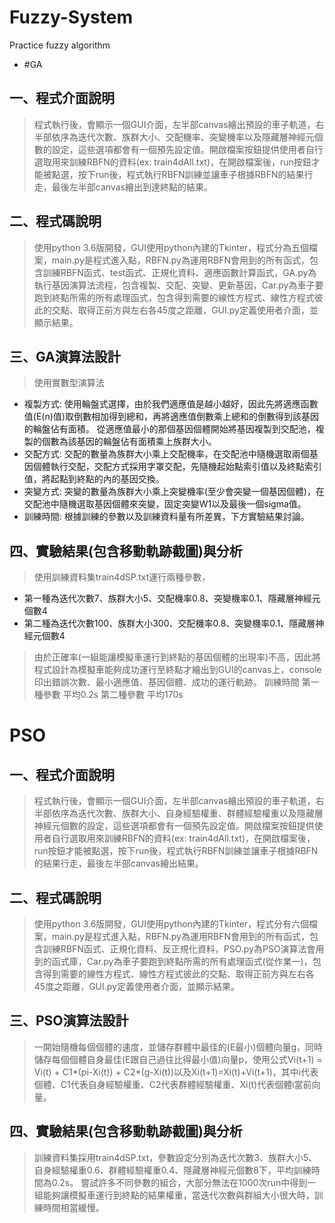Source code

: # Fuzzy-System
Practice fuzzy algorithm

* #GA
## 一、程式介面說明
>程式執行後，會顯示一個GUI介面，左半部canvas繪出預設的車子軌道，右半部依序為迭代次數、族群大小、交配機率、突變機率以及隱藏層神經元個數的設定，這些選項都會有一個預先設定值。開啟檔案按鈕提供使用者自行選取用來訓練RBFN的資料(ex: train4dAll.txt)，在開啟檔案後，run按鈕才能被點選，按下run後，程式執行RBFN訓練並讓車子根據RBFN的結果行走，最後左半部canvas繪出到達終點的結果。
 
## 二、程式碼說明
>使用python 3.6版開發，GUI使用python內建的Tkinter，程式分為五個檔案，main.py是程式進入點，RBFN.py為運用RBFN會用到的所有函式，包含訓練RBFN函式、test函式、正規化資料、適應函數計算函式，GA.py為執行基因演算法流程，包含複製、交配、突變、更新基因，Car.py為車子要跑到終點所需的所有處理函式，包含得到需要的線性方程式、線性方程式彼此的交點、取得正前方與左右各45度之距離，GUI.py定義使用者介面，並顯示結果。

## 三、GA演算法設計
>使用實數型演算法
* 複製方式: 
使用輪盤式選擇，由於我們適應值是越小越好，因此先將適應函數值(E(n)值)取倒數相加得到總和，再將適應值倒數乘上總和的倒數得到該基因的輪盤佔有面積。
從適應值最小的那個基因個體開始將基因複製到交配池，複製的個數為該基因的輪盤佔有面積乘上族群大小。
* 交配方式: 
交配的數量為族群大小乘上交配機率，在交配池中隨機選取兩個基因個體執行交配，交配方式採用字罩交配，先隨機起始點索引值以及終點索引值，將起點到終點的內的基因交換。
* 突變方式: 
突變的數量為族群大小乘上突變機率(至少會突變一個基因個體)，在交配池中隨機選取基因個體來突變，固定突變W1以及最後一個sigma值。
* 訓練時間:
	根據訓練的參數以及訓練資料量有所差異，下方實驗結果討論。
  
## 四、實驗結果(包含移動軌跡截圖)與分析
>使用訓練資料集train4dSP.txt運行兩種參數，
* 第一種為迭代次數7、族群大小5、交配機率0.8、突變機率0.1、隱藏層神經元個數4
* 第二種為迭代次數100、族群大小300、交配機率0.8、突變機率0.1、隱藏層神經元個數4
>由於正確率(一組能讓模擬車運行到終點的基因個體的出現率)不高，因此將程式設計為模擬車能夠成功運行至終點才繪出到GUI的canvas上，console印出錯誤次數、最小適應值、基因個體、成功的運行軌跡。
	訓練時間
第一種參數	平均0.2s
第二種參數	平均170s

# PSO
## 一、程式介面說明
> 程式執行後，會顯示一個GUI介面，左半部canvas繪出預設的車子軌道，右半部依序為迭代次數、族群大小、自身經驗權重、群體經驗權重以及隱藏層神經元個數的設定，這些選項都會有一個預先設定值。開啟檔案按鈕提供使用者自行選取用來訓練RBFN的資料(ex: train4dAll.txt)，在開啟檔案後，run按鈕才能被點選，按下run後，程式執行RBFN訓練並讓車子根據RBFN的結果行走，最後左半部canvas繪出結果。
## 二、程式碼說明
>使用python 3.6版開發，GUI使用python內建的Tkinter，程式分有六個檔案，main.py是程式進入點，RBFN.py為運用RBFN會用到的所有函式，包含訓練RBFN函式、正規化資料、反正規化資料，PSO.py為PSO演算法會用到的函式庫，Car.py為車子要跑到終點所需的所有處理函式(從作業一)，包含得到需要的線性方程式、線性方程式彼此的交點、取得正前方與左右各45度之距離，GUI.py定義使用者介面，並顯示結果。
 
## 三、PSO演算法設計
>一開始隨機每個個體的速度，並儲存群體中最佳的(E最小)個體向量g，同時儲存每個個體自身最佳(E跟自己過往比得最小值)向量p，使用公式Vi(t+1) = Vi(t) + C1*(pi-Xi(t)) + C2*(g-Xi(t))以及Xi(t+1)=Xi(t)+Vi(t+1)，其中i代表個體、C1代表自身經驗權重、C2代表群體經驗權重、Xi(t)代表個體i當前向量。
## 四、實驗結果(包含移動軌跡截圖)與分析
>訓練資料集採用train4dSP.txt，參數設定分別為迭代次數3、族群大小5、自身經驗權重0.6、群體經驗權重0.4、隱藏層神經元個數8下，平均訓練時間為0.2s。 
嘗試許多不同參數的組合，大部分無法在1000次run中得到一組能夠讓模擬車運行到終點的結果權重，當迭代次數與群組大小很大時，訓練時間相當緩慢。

+--

:: Task goal ::
Write out, word for word, the line that contains "Vi(t) + C1*(pi-Xi(t))" and every line after it through the last line of the listing.

:: Solution to this exercise ::
>一開始隨機每個個體的速度，並儲存群體中最佳的(E最小)個體向量g，同時儲存每個個體自身最佳(E跟自己過往比得最小值)向量p，使用公式Vi(t+1) = Vi(t) + C1*(pi-Xi(t)) + C2*(g-Xi(t))以及Xi(t+1)=Xi(t)+Vi(t+1)，其中i代表個體、C1代表自身經驗權重、C2代表群體經驗權重、Xi(t)代表個體i當前向量。
## 四、實驗結果(包含移動軌跡截圖)與分析
>訓練資料集採用train4dSP.txt，參數設定分別為迭代次數3、族群大小5、自身經驗權重0.6、群體經驗權重0.4、隱藏層神經元個數8下，平均訓練時間為0.2s。 
嘗試許多不同參數的組合，大部分無法在1000次run中得到一組能夠讓模擬車運行到終點的結果權重，當迭代次數與群組大小很大時，訓練時間相當緩慢。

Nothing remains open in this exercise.